Problem to work on
The material below contains a line with "- [Developer Notes](developer-notes.md)" and a line with "- [Unauthenticated REST". Copy exactly those two lines and all lines between them.

** Opening Available data block **

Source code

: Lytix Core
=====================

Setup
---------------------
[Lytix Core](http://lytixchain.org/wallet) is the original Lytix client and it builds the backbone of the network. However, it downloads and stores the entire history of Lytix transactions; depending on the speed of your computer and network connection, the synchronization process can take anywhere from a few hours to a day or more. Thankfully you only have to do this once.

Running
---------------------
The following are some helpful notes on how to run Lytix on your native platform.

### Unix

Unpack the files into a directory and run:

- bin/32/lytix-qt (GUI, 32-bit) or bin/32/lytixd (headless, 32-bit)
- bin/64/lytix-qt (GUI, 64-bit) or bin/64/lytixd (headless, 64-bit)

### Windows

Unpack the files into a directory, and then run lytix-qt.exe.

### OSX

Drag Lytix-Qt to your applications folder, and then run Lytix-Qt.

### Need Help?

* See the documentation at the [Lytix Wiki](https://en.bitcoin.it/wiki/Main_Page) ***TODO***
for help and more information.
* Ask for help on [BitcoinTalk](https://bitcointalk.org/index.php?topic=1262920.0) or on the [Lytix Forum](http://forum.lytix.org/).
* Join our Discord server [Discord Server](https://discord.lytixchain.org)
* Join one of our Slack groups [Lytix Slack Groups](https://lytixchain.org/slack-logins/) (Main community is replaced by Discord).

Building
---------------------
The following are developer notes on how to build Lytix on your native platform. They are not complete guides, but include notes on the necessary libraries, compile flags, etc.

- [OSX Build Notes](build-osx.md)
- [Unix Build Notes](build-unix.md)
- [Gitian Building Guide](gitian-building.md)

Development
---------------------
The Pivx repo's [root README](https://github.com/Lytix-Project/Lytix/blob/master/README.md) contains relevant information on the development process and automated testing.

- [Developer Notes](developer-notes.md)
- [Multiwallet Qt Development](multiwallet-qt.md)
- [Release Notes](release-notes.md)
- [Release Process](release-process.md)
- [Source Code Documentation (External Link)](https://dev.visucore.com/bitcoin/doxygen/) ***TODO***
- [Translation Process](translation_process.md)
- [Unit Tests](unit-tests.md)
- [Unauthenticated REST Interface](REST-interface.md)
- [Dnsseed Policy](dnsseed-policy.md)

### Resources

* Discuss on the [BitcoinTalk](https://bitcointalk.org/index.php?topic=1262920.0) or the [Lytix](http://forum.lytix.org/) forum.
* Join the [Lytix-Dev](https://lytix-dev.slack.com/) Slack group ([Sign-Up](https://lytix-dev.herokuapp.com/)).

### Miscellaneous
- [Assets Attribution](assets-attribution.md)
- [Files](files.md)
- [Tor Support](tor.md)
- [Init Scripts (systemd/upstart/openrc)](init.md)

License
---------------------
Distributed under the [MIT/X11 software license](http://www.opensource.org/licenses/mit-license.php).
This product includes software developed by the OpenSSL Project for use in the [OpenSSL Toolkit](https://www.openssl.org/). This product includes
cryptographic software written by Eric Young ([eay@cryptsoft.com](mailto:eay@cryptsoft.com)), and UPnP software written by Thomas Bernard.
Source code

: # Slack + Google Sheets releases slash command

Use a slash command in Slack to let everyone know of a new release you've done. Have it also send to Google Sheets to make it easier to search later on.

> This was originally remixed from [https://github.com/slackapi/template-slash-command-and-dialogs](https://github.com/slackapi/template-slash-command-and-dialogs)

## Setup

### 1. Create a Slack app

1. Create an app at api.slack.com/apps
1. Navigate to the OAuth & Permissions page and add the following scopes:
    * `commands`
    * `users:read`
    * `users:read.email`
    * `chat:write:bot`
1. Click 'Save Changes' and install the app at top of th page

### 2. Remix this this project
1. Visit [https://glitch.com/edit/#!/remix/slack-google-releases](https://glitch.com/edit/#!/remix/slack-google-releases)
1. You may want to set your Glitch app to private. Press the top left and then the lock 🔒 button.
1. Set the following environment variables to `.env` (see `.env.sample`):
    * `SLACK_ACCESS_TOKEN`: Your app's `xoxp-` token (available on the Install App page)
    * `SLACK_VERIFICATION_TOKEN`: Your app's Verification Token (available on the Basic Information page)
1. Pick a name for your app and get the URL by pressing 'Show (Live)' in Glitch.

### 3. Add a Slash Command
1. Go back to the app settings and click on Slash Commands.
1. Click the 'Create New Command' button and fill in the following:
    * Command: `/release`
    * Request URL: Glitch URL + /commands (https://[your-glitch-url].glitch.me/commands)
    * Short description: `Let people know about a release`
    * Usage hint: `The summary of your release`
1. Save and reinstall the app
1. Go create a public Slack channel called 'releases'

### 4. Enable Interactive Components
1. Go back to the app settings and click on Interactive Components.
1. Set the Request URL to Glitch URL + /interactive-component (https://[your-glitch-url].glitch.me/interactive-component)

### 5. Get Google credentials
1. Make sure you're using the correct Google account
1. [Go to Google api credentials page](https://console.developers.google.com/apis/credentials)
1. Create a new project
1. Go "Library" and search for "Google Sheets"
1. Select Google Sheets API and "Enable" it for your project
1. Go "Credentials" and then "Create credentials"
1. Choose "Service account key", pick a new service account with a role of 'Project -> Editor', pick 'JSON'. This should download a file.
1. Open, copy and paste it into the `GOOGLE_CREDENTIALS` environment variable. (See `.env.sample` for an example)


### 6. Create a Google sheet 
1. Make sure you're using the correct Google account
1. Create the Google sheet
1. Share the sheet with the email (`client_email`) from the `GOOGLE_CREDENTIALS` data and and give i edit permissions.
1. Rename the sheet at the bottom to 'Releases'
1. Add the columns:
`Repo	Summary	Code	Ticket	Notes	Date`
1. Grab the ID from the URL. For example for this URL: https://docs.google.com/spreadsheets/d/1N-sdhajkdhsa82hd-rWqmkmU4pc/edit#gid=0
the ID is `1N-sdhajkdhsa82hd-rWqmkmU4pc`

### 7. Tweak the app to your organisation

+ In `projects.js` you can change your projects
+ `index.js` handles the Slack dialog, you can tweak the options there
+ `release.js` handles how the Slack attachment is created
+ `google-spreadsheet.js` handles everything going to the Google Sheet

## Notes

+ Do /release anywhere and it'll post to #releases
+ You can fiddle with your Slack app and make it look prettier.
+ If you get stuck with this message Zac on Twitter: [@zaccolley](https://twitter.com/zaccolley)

** Closing Available data block **

Completed exercise
- [Developer Notes](developer-notes.md)
- [Multiwallet Qt Development](multiwallet-qt.md)
- [Release Notes](release-notes.md)
- [Release Process](release-process.md)
- [Source Code Documentation (External Link)](https://dev.visucore.com/bitcoin/doxygen/) ***TODO***
- [Translation Process](translation_process.md)
- [Unit Tests](unit-tests.md)
- [Unauthenticated REST Interface](REST-interface.md)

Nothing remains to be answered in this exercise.